Stored items -
■ ■ ■ ■

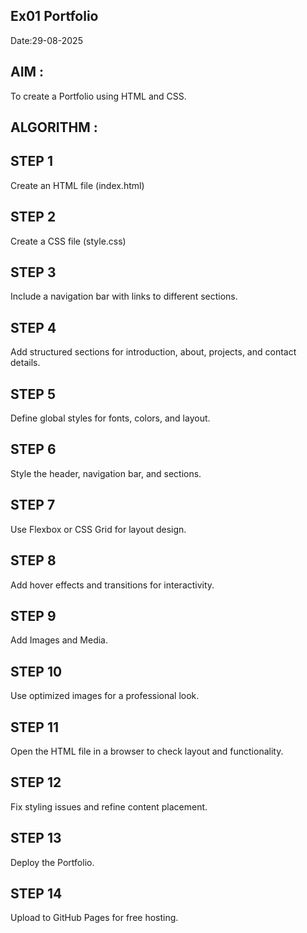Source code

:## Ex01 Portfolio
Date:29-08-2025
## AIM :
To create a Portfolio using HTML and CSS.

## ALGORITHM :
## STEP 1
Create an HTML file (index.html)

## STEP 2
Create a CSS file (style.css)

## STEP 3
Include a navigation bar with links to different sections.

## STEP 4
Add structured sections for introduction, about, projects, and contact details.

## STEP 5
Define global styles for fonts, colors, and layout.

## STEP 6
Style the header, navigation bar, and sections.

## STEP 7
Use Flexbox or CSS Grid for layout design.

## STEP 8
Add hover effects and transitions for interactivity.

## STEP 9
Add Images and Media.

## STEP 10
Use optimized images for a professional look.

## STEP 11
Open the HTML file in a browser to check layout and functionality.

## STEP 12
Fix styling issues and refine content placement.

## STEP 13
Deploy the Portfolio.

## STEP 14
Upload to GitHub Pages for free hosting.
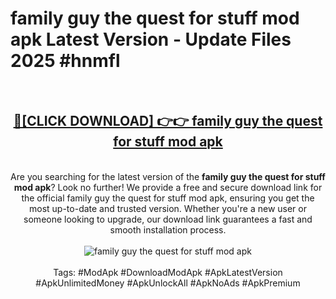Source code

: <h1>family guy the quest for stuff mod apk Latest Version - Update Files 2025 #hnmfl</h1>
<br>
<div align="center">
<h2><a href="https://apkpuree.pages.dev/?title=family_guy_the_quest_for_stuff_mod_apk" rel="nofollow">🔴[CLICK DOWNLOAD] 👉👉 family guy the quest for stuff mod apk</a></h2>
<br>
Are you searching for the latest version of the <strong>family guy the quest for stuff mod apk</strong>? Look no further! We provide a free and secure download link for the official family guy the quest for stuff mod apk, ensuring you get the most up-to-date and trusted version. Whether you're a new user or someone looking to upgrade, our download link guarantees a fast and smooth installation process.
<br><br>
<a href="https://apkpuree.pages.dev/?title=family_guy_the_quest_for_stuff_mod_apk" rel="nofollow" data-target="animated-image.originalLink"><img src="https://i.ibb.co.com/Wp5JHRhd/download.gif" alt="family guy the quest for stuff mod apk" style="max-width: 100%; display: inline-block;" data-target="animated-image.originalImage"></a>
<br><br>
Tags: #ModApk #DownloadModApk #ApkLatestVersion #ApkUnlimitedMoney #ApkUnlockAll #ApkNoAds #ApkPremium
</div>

■ ■ ■ ■

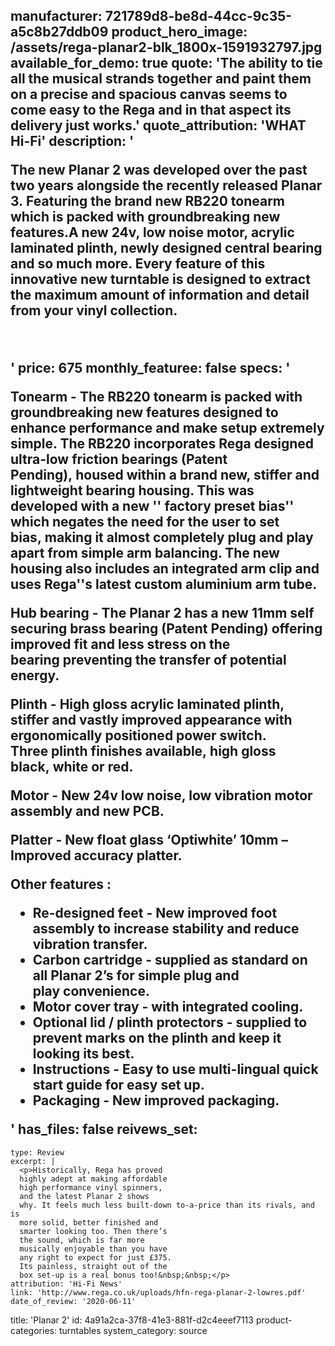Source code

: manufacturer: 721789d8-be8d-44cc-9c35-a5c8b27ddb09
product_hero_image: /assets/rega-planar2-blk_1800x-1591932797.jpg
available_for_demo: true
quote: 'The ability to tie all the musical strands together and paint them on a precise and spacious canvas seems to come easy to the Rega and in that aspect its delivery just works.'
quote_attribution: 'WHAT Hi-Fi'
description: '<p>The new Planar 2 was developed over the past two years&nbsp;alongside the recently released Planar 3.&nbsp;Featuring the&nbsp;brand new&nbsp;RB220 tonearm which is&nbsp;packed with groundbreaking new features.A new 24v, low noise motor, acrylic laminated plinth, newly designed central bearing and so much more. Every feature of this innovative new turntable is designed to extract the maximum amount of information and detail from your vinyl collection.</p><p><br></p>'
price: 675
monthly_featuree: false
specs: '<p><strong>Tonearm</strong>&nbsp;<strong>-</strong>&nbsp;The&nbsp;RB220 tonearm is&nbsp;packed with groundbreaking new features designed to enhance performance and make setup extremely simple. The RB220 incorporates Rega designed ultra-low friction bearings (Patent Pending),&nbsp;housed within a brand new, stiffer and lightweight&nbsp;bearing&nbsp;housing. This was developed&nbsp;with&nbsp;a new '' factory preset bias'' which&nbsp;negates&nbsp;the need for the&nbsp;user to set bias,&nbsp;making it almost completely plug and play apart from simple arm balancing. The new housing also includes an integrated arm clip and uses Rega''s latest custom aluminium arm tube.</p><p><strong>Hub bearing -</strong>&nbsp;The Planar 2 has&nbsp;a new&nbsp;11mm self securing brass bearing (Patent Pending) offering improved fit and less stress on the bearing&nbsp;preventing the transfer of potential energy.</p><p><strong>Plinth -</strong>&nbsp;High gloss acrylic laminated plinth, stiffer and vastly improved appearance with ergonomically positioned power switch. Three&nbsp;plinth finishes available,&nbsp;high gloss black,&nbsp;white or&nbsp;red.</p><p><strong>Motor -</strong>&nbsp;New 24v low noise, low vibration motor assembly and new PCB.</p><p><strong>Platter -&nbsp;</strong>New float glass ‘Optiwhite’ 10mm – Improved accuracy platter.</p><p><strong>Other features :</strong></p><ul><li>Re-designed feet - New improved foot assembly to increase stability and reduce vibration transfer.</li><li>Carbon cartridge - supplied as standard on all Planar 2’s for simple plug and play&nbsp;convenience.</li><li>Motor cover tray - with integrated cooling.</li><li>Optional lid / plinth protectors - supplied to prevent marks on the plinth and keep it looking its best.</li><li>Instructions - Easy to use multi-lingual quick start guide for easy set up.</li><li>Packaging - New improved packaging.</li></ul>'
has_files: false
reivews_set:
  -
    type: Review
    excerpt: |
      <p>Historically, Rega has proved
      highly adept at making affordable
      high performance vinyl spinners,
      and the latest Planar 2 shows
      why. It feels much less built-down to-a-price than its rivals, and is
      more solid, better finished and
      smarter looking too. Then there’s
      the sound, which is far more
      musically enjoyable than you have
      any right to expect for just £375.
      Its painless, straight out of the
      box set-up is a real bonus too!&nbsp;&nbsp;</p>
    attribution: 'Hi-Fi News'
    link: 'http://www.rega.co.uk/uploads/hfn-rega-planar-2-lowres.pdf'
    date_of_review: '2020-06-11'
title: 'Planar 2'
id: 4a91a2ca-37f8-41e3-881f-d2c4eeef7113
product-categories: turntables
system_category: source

■ ■ ■ ■

Task requirements - Each line above that includes "HTML" should be shown.

Answer box -
To create a Portfolio using HTML and CSS.
Create an HTML file (index.html)
Open the HTML file in a browser to check layout and functionality.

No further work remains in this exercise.